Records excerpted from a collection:
•••

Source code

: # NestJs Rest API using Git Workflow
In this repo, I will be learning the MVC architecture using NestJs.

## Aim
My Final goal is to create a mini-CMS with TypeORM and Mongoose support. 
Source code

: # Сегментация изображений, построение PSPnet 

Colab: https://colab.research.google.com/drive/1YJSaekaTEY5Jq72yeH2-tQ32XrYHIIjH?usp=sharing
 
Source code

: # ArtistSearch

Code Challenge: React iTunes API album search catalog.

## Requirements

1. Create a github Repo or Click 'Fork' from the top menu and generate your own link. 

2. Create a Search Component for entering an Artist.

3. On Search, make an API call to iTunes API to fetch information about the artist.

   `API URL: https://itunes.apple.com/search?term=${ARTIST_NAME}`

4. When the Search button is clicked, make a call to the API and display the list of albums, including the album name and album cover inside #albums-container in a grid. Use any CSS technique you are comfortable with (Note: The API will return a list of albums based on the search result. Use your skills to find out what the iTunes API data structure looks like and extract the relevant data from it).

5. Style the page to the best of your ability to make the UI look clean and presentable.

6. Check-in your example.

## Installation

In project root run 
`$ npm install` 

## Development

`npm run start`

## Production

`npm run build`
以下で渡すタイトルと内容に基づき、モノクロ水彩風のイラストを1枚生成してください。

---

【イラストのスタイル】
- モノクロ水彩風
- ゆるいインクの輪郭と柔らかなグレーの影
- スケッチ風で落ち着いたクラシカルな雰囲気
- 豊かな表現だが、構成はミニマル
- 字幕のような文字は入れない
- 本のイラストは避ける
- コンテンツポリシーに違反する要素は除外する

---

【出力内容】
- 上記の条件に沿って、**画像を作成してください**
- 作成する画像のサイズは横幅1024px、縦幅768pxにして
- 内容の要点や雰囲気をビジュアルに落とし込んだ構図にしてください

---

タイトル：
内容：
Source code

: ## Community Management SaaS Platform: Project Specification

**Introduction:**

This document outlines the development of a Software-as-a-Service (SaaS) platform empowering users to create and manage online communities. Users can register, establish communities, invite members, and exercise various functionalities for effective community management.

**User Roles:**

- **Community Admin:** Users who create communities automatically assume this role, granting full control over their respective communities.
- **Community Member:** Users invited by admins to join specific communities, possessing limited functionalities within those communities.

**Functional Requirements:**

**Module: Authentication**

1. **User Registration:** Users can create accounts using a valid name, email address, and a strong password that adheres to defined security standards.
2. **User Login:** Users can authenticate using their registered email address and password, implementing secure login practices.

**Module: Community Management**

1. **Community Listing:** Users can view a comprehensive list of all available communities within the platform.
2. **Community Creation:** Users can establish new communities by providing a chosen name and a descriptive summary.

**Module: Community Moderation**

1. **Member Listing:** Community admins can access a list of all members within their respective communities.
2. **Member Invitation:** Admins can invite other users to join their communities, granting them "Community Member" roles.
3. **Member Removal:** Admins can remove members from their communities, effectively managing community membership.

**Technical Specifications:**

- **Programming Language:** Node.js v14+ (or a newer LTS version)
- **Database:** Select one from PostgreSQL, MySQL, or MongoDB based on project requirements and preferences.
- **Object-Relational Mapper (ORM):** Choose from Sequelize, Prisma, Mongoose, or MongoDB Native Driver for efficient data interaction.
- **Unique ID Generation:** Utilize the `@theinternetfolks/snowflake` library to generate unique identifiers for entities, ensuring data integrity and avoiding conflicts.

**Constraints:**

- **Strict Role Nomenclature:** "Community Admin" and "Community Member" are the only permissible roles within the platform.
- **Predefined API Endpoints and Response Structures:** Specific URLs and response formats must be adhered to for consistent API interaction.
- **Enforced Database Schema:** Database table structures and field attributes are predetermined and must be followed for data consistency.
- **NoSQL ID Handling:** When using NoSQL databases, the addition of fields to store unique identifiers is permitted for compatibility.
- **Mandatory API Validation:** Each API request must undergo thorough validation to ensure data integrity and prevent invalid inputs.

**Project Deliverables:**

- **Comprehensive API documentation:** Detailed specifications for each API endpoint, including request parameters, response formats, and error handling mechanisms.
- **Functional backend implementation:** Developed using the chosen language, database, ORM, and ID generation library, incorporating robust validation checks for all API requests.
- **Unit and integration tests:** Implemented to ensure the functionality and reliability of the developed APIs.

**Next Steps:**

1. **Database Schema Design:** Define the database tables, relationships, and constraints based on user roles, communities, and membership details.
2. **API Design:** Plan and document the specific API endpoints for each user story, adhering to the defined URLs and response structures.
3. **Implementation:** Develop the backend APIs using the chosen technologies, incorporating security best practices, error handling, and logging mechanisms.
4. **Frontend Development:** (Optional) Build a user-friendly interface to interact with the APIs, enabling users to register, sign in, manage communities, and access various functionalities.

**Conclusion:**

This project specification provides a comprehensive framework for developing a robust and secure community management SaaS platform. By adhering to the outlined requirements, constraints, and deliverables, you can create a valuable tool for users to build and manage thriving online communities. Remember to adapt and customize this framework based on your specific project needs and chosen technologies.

•••

EXERCISE PROMPT: Gather each line in the data that holds the string "APIs".

SOLUTION FOR THIS EXERCISE:
- **Unit and integration tests:** Implemented to ensure the functionality and reliability of the developed APIs.
3. **Implementation:** Develop the backend APIs using the chosen technologies, incorporating security best practices, error handling, and logging mechanisms.
4. **Frontend Development:** (Optional) Build a user-friendly interface to interact with the APIs, enabling users to register, sign in, manage communities, and access various functionalities.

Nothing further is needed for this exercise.